RECORD EXCERPTS Start Marker

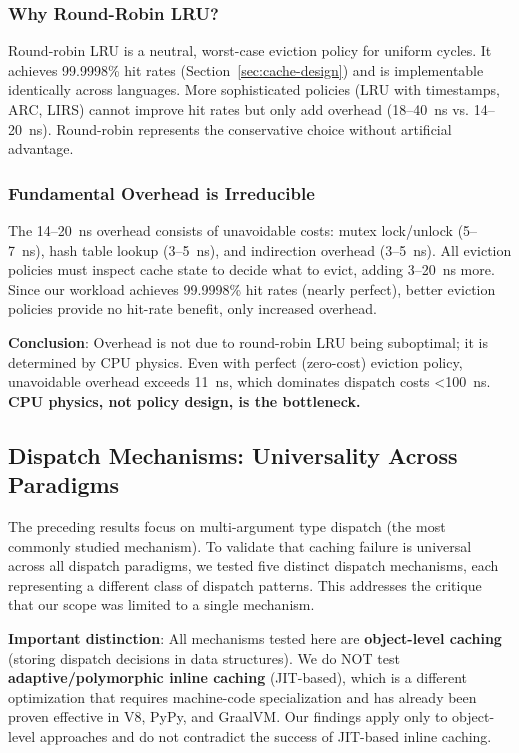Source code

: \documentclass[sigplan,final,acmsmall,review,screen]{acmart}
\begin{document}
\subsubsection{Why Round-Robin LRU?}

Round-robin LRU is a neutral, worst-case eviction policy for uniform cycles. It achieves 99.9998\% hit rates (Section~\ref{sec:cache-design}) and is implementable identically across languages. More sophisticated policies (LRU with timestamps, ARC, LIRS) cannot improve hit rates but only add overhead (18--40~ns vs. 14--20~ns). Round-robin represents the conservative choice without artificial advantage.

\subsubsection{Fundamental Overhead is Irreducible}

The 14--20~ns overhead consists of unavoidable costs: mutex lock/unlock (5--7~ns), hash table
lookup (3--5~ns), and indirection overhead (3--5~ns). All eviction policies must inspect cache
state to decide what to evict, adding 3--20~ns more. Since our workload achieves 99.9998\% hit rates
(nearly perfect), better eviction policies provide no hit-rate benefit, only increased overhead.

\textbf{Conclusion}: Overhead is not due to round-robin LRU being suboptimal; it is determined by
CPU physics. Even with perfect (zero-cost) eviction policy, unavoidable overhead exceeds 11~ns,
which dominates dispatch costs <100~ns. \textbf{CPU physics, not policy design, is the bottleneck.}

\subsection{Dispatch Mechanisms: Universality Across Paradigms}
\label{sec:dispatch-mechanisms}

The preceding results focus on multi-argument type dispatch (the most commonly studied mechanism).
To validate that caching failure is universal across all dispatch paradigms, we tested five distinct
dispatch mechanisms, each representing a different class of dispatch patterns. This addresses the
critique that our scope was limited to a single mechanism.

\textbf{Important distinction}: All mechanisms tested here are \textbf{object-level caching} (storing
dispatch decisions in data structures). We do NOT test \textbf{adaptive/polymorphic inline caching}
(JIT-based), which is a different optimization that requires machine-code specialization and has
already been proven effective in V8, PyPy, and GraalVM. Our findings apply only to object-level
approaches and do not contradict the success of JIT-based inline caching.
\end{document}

RECORD EXCERPTS End Marker

• PROBLEM DETAILS:
The lines to reproduce run from the one containing "approaches and do" to the last line of the listing; print them exactly, including both ends.

• PROBLEM SOLUTION:
approaches and do not contradict the success of JIT-based inline caching.
\end{document}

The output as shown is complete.